Currently, the degeneracy of any reaction in RMG is equal to the number of subgraph isomorphic matches between top level groups in reaction family trees and the reactant species. As a result, there are many cases where the degeneracy is affected by the code with no basis in chemistry.

Proposed Changes

I've been working on a potential solution based on atom-tracking which solves some of these issues but not all of them. The underlying idea is there is only one transition state to obtain products with a given atom configuration, in the vast majority of cases. Reaction degeneracy would then be defined as the number of different but equivalent transition states that gives the same product. There are some deficiencies with this idea, which I want to get feedback on. Work-in-progress can be seen in the reactBenzeneTest branch.

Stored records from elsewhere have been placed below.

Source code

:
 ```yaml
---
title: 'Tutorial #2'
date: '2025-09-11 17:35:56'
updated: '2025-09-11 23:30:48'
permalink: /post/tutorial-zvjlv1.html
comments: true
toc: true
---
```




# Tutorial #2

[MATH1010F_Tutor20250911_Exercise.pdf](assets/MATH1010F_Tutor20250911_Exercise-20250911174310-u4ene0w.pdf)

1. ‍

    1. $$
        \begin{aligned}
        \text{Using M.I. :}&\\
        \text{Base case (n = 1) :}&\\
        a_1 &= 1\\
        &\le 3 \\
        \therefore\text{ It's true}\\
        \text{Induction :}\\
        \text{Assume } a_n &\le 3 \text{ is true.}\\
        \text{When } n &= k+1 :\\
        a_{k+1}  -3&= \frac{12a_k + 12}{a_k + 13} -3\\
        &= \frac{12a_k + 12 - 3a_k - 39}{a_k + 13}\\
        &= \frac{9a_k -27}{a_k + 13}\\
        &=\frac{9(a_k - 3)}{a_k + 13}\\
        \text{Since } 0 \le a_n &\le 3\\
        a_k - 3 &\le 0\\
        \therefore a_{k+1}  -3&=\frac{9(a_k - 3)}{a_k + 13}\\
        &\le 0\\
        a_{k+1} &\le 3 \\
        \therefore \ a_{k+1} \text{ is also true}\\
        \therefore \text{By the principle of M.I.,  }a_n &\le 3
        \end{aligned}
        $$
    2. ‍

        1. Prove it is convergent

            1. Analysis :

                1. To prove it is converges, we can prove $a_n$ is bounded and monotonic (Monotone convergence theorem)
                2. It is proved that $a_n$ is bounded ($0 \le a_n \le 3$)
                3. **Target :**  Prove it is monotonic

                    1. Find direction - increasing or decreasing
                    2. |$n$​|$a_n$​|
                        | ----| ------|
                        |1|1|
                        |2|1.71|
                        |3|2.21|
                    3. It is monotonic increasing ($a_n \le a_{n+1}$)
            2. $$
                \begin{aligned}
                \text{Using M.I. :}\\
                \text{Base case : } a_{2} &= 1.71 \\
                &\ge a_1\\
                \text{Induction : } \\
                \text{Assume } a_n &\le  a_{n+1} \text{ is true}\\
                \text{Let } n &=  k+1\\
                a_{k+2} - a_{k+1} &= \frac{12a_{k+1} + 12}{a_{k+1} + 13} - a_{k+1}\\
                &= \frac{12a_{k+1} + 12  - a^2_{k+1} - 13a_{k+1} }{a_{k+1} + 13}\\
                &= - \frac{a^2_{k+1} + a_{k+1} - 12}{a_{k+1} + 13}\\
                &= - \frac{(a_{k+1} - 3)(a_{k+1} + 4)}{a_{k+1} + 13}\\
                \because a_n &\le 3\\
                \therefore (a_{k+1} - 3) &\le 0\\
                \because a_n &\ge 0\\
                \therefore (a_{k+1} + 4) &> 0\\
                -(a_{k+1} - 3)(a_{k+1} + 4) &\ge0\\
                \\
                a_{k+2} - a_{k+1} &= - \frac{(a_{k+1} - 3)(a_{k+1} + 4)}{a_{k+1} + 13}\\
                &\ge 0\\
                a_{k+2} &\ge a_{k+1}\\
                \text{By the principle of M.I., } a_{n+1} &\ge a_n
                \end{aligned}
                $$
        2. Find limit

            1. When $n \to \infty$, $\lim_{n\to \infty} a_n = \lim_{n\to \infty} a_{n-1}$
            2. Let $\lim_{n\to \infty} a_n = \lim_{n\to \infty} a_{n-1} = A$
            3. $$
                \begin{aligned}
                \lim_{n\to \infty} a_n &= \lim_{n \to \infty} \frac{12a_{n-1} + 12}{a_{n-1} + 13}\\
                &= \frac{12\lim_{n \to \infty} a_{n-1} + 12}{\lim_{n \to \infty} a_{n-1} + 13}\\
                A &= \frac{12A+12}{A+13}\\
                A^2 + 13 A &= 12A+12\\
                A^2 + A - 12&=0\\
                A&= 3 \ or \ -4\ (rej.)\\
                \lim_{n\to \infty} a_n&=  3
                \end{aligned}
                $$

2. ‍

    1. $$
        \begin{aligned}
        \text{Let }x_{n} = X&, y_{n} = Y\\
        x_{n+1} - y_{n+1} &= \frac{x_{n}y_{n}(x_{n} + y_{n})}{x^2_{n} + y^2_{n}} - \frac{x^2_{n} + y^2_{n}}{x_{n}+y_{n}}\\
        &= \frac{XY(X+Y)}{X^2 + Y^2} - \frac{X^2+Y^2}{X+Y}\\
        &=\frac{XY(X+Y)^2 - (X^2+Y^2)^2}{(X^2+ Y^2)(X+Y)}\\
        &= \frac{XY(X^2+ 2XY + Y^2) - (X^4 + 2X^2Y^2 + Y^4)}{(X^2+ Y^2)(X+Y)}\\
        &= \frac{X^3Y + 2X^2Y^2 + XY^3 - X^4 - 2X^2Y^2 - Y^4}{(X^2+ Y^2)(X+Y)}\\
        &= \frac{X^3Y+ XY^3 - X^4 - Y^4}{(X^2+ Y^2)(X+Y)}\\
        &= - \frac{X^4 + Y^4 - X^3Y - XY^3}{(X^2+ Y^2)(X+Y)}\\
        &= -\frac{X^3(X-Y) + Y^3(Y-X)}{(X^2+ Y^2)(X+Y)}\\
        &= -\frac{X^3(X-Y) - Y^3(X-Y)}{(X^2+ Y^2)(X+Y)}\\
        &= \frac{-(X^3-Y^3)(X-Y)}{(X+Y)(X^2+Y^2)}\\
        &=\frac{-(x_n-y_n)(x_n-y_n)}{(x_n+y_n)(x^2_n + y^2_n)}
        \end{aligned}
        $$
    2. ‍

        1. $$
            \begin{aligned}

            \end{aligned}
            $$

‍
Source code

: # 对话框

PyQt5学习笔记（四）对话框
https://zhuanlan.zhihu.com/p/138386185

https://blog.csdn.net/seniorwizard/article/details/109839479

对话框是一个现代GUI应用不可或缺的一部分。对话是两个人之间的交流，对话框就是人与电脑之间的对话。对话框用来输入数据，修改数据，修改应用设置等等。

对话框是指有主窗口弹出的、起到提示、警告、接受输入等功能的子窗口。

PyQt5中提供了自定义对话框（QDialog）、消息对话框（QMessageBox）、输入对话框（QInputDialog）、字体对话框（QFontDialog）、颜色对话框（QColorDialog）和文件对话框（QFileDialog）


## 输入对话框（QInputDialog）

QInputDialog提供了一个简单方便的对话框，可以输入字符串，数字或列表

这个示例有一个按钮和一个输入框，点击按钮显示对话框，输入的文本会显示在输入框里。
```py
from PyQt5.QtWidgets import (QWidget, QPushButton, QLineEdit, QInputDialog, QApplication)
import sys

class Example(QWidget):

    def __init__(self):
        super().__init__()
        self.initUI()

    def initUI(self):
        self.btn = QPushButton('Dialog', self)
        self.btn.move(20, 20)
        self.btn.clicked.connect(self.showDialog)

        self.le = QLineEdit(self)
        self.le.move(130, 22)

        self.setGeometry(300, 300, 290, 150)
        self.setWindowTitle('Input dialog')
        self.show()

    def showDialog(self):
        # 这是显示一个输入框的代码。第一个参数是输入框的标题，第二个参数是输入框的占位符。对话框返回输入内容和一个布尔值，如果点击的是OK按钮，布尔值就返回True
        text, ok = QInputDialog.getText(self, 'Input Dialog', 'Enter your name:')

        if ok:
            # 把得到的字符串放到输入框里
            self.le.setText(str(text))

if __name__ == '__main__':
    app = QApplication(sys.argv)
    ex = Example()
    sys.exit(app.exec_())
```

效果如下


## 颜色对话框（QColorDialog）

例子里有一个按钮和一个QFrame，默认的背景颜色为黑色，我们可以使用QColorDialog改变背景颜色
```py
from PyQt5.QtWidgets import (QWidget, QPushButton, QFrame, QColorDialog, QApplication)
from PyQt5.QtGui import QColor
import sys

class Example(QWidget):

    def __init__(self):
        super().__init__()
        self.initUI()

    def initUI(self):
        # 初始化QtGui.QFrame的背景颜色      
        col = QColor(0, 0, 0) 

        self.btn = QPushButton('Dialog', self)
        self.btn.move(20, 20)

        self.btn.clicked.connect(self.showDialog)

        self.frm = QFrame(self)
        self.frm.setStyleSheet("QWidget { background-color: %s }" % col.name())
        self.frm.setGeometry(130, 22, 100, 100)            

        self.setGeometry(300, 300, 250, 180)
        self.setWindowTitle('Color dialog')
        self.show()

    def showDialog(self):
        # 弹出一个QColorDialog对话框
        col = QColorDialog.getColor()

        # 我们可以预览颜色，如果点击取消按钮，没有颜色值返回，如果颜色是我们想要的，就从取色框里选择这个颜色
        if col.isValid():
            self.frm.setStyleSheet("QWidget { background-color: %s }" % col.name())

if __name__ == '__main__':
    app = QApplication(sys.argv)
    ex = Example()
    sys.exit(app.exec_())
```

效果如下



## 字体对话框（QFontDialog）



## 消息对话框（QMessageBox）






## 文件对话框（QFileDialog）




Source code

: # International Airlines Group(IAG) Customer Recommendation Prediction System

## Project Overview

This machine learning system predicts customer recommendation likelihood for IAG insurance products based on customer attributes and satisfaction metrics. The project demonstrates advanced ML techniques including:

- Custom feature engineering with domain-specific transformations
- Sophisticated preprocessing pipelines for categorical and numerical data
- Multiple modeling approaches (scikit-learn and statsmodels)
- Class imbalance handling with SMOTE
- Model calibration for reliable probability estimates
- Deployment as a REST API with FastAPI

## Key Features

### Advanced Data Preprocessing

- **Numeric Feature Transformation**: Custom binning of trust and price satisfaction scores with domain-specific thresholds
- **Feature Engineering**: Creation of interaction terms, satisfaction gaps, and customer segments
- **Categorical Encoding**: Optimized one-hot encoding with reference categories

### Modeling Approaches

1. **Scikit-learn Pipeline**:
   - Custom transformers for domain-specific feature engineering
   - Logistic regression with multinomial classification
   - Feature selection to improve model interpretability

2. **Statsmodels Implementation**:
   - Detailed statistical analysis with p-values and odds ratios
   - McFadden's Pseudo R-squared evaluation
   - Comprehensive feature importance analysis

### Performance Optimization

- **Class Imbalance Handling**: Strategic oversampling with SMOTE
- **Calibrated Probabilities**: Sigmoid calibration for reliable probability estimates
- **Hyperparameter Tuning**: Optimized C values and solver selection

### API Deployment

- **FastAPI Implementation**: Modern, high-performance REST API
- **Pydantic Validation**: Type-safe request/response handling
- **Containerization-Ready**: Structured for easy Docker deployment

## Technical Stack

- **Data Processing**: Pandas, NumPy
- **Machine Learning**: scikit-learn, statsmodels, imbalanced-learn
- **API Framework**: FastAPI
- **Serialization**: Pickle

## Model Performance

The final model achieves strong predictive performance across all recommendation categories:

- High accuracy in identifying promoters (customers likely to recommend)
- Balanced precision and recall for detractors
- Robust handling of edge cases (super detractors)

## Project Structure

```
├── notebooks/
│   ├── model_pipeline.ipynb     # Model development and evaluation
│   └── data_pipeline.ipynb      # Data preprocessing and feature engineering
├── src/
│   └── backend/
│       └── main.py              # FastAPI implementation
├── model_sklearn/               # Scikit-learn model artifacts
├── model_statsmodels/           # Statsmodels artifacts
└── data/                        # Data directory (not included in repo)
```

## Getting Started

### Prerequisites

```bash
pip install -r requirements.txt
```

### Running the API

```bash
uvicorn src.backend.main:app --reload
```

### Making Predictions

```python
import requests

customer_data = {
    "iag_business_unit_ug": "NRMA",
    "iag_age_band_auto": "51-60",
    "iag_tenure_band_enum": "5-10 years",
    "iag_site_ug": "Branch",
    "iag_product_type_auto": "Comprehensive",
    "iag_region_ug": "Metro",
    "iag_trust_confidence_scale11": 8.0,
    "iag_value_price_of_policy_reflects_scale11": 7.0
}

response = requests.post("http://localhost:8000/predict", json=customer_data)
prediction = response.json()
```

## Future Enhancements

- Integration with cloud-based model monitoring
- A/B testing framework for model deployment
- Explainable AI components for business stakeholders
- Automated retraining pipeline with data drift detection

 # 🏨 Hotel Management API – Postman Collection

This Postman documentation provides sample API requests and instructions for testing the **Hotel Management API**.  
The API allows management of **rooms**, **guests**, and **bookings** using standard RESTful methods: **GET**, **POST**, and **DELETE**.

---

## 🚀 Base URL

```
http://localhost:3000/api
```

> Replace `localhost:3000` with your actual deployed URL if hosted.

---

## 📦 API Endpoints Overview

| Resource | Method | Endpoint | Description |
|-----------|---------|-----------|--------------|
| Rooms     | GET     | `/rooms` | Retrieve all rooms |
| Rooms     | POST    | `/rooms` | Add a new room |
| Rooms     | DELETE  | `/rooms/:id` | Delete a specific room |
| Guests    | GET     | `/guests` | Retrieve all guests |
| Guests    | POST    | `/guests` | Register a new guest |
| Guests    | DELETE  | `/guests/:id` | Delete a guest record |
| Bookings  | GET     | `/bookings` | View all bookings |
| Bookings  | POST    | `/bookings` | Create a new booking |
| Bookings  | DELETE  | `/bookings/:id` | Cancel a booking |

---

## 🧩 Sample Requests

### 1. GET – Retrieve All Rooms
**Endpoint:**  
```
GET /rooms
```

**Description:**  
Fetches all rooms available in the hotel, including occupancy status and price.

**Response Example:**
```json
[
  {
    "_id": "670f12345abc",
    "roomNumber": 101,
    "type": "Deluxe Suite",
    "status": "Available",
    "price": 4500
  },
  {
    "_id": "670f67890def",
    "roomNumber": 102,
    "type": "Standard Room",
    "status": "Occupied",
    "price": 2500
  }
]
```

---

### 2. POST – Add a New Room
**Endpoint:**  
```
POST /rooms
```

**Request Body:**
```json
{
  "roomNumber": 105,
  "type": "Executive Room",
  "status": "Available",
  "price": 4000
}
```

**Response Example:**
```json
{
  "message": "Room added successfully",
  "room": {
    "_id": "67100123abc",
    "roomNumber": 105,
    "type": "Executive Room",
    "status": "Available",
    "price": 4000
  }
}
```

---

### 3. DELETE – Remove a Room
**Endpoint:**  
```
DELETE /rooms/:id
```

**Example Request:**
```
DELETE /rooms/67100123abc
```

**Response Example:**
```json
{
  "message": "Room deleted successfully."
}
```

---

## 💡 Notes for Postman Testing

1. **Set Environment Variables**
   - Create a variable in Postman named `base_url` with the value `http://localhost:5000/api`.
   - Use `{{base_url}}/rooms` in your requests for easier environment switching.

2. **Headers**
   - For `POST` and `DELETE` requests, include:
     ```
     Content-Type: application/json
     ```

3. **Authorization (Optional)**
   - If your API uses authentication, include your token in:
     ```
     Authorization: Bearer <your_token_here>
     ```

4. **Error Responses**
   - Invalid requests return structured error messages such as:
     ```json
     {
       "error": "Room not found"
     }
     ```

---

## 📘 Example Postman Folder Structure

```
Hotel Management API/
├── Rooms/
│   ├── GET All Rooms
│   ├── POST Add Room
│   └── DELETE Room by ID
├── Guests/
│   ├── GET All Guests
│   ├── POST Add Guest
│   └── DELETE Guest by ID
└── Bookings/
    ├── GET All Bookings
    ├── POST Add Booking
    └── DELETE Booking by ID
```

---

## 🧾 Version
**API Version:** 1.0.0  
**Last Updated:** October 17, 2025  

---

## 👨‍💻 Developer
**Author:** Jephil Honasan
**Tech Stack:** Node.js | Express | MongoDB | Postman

The new process for determining degeneracy starts by numbering all atoms in the reactant species. This numbering is separate from atom labels, and numbering is consecutive across all the reactants. These atom numbers are retained after recipe application, and are used to compare products. The actual values are irrelevant, but simply used to identify atoms.

To help compare products, a new comparison method was created in the Molecule class called isIdentical() (which might need to be renamed, since there is a Group.isIdentical() method that is not analogous). Essentially, this differs from isIsomorphic() in that it requires that the atom numbering matches between the compared molecules.

So during the degeneracy calculation, identical products do not contribute to degeneracy, under the assumption that they represent a single transition state, while isomorphic but non-identical products do contribute.

Here are some simple examples:

So in the H_abstraction example, each of the H atoms on methane could be abstracted by a different, but equivalent transition state. In the R_Addition_MultipleBond example, there should only be one transition state for the H to add to the middle carbon, since the electron configuration should not change the transition state.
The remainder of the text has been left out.